In the small town of Aylesford in Kent, homeless man, Daniel Gauntlett died last Saturday night on the steps of an abandoned bungalow which was due to be demolished. As temperatures dropped to -2C, Mr Gauntlett finally succumbed to the damp and chilling weather.
A local resident told Kent Online “He was a very nice man apparently. He used to ask for money but not for drink. He used to buy pasties from the supermarket. It was so sad. Especially when the houses are empty.”
His body was found by a local passer-by the next morning who spotted his body from the pavement and called the police.
The bungalow where Mr Gauntlett died is due to be demolished, and police had previously been called when Mr Gauntlett attempted to break into the bungalow to find shelter. Mr Gauntlett abided by the law and it cost him his life.
At an inquest, Mr Gauntlett was found to of died from hypothermia.
Another homeless man, Douglas Poynton, 45, died in the town on the same night.

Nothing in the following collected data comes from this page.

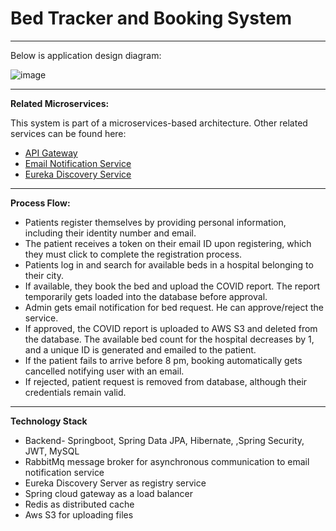 # Bed Tracker and Booking System
***
Below is application design diagram:

![image](https://github.com/deekshamypersonal/bedtracker/assets/150110347/50de1f49-910e-4853-bf3c-7f7a559e8338)

***

**Related Microservices:**  

This system is part of a microservices-based architecture. Other related services can be found here:


- [API Gateway](https://github.com/deekshamypersonal/api-gateway)  
- [Email Notification Service](https://github.com/deekshamypersonal/email-notification)  
- [Eureka Discovery Service](https://github.com/deekshamypersonal/Discovery-Service)

***

**Process Flow:**
* Patients register themselves by providing personal information, including their identity number and email.
* The patient receives a token on their email ID upon registering, which they must click to complete the registration process.
* Patients log in and search for available beds in a hospital belonging to their city.
* If available, they book the bed and upload the COVID report. The report temporarily gets loaded into the database before approval.
* Admin gets email notification for bed request. He can approve/reject the service.
* If approved, the COVID report is uploaded to AWS S3 and deleted from the database. The available bed count for the hospital decreases by 1, and a unique ID is generated 
  and emailed to the patient.
* If the patient fails to arrive before 8 pm, booking automatically gets cancelled notifying user with an email.
* If rejected, patient request is removed from database, although their credentials remain valid.
  
***

**Technology Stack**
* Backend- Springboot, Spring Data JPA, Hibernate, ,Spring Security, JWT, MySQL
* RabbitMq message broker for asynchronous communication to email notification service
* Eureka Discovery Server as registry service
* Spring cloud gateway as a load balancer
* Redis as distributed cache
* Aws S3 for uploading files


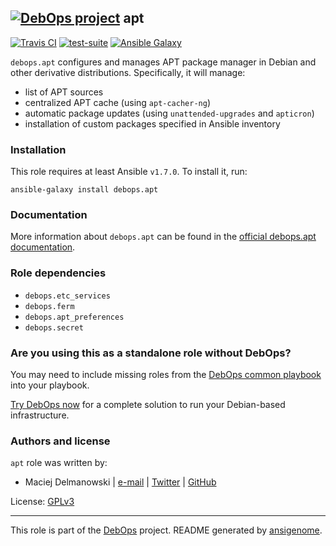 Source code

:## [![DebOps project](http://debops.org/images/debops-small.png)](http://debops.org) apt

[![Travis CI](http://img.shields.io/travis/debops/ansible-apt.svg?style=flat)](http://travis-ci.org/debops/ansible-apt) [![test-suite](http://img.shields.io/badge/test--suite-ansible--apt-blue.svg?style=flat)](https://github.com/debops/test-suite/tree/master/ansible-apt/)  [![Ansible Galaxy](http://img.shields.io/badge/galaxy-debops.apt-660198.svg?style=flat)](https://galaxy.ansible.com/list#/roles/1551)

`debops.apt` configures and manages APT package manager in Debian and other
derivative distributions. Specifically, it will manage:

* list of APT sources
* centralized APT cache (using `apt-cacher-ng`)
* automatic package updates (using `unattended-upgrades` and `apticron`)
* installation of custom packages specified in Ansible inventory

### Installation

This role requires at least Ansible `v1.7.0`. To install it, run:

    ansible-galaxy install debops.apt

### Documentation

More information about `debops.apt` can be found in the
[official debops.apt documentation](http://docs.debops.org/en/latest/ansible/roles/debops.apt.html).


### Role dependencies

- `debops.etc_services`
- `debops.ferm`
- `debops.apt_preferences`
- `debops.secret`

### Are you using this as a standalone role without DebOps?

You may need to include missing roles from the [DebOps common
playbook](https://github.com/debops/debops-playbooks/blob/master/playbooks/common.yml)
into your playbook.

[Try DebOps now](https://github.com/debops/debops) for a complete solution to run your Debian-based infrastructure.





### Authors and license

`apt` role was written by:
- Maciej Delmanowski | [e-mail](mailto:drybjed@gmail.com) | [Twitter](https://twitter.com/drybjed) | [GitHub](https://github.com/drybjed)

License: [GPLv3](https://tldrlegal.com/license/gnu-general-public-license-v3-%28gpl-3%29)

***

This role is part of the [DebOps](http://debops.org/) project. README generated by [ansigenome](https://github.com/nickjj/ansigenome/).
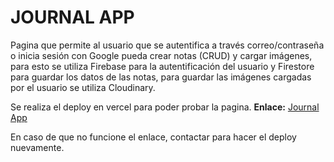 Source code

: # JOURNAL APP

Pagina que permite al usuario que se autentifica a través correo/contraseña o inicia sesión con Google pueda crear notas (CRUD) y cargar imágenes, para esto se utiliza Firebase para la autentificación del usuario y Firestore para guardar los datos de las notas, para guardar las imágenes cargadas por el usuario se utiliza Cloudinary.

Se realiza el deploy en vercel para poder probar la pagina.
**Enlace:** [Journal App](https://journal-app-six-psi.vercel.app)

En caso de que no funcione el enlace, contactar para hacer el deploy nuevamente. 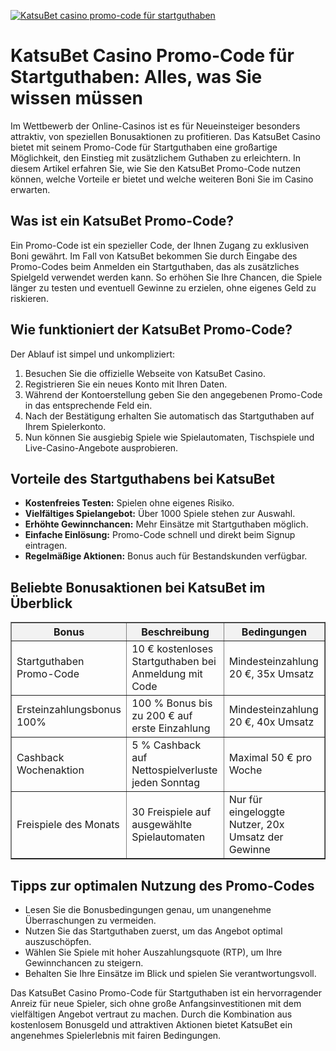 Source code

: [![KatsuBet casino promo-code für startguthaben](https://123-caf.pages.dev/gitsignup.png)](https://vrmoo.ru/Bt82HjjY)

<h1>KatsuBet Casino Promo-Code für Startguthaben: Alles, was Sie wissen müssen</h1>  <p>Im Wettbewerb der Online-Casinos ist es für Neueinsteiger besonders attraktiv, von speziellen Bonusaktionen zu profitieren. Das KatsuBet Casino bietet mit seinem Promo-Code für Startguthaben eine großartige Möglichkeit, den Einstieg mit zusätzlichem Guthaben zu erleichtern. In diesem Artikel erfahren Sie, wie Sie den KatsuBet Promo-Code nutzen können, welche Vorteile er bietet und welche weiteren Boni Sie im Casino erwarten.</p>  <h2>Was ist ein KatsuBet Promo-Code?</h2> <p>Ein Promo-Code ist ein spezieller Code, der Ihnen Zugang zu exklusiven Boni gewährt. Im Fall von KatsuBet bekommen Sie durch Eingabe des Promo-Codes beim Anmelden ein Startguthaben, das als zusätzliches Spielgeld verwendet werden kann. So erhöhen Sie Ihre Chancen, die Spiele länger zu testen und eventuell Gewinne zu erzielen, ohne eigenes Geld zu riskieren.</p>  <h2>Wie funktioniert der KatsuBet Promo-Code?</h2> <p>Der Ablauf ist simpel und unkompliziert:</p> <ol>   <li>Besuchen Sie die offizielle Webseite von KatsuBet Casino.</li>   <li>Registrieren Sie ein neues Konto mit Ihren Daten.</li>   <li>Während der Kontoerstellung geben Sie den angegebenen Promo-Code in das entsprechende Feld ein.</li>   <li>Nach der Bestätigung erhalten Sie automatisch das Startguthaben auf Ihrem Spielerkonto.</li>   <li>Nun können Sie ausgiebig Spiele wie Spielautomaten, Tischspiele und Live-Casino-Angebote ausprobieren.</li> </ol>  <h2>Vorteile des Startguthabens bei KatsuBet</h2> <ul>   <li><strong>Kostenfreies Testen:</strong> Spielen ohne eigenes Risiko.</li>   <li><strong>Vielfältiges Spielangebot:</strong> Über 1000 Spiele stehen zur Auswahl.</li>   <li><strong>Erhöhte Gewinnchancen:</strong> Mehr Einsätze mit Startguthaben möglich.</li>   <li><strong>Einfache Einlösung:</strong> Promo-Code schnell und direkt beim Signup eintragen.</li>   <li><strong>Regelmäßige Aktionen:</strong> Bonus auch für Bestandskunden verfügbar.</li> </ul>  <h2>Beliebte Bonusaktionen bei KatsuBet im Überblick</h2> <table border="1" cellpadding="6" cellspacing="0" style="border-collapse: collapse; width: 100%;">   <thead>     <tr style="background-color: #f2f2f2;">       <th>Bonus</th>       <th>Beschreibung</th>       <th>Bedingungen</th>     </tr>   </thead>   <tbody>     <tr>       <td>Startguthaben Promo-Code</td>       <td>10 € kostenloses Startguthaben bei Anmeldung mit Code</td>       <td>Mindesteinzahlung 20 €, 35x Umsatz</td>     </tr>     <tr>       <td>Ersteinzahlungsbonus 100%</td>       <td>100 % Bonus bis zu 200 € auf erste Einzahlung</td>       <td>Mindesteinzahlung 20 €, 40x Umsatz</td>     </tr>     <tr>       <td>Cashback Wochenaktion</td>       <td>5 % Cashback auf Nettospielverluste jeden Sonntag</td>       <td>Maximal 50 € pro Woche</td>     </tr>     <tr>       <td>Freispiele des Monats</td>       <td>30 Freispiele auf ausgewählte Spielautomaten</td>       <td>Nur für eingeloggte Nutzer, 20x Umsatz der Gewinne</td>     </tr>   </tbody> </table>  <h2>Tipps zur optimalen Nutzung des Promo-Codes</h2> <ul>   <li>Lesen Sie die Bonusbedingungen genau, um unangenehme Überraschungen zu vermeiden.</li>   <li>Nutzen Sie das Startguthaben zuerst, um das Angebot optimal auszuschöpfen.</li>   <li>Wählen Sie Spiele mit hoher Auszahlungsquote (RTP), um Ihre Gewinnchancen zu steigern.</li>   <li>Behalten Sie Ihre Einsätze im Blick und spielen Sie verantwortungsvoll.</li> </ul>  <p>Das KatsuBet Casino Promo-Code für Startguthaben ist ein hervorragender Anreiz für neue Spieler, sich ohne große Anfangsinvestitionen mit dem vielfältigen Angebot vertraut zu machen. Durch die Kombination aus kostenlosem Bonusgeld und attraktiven Aktionen bietet KatsuBet ein angenehmes Spielerlebnis mit fairen Bedingungen.</p>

What is particularly sad about Mr Gaunlett’s situation is that he died right outside of a place that could have provided him with valuable shelter from the damp, bitter wind that was the contributing factor in his death.
Another local resident said “They took him up to the hospital about a fortnight before when they’d found him and social workers got involved. It was just the bitter weather. I know a lot about cold weather because I was in the Canadian army. I’ve known it drop to minus 70 but the trouble with this country is the dampness.”
Unfortunately, there are those in society who are not seen as a priority by welfare services, and for a man of 35 it is difficult to find accommodation when families and others are given priority for the small number of available properties.
Mr Gauntlett’s story is not unique. All over the country there are homeless people who are unable to get help from welfare providers because their needs are not classed as being ‘high enough’ on the local authorities lists. Ironic when there are thousands upon thousands of empty properties around the country, many owned by local authorities, which are boarded up and unused.
The charity Empty Homes, estimates that there are in the region of 2,600 empty local authority properties and 2,200 empty housing association properties in the South-East of England, many of which could be made habitable with a little investment.
With government cuts hitting local councils hard, it may become more difficult to find funding to provide accommodation for the homeless as the statistics for rough sleeping continue to rise across the UK. An obscene situation when MPs waste taxpayer’s money on their own grocery bills.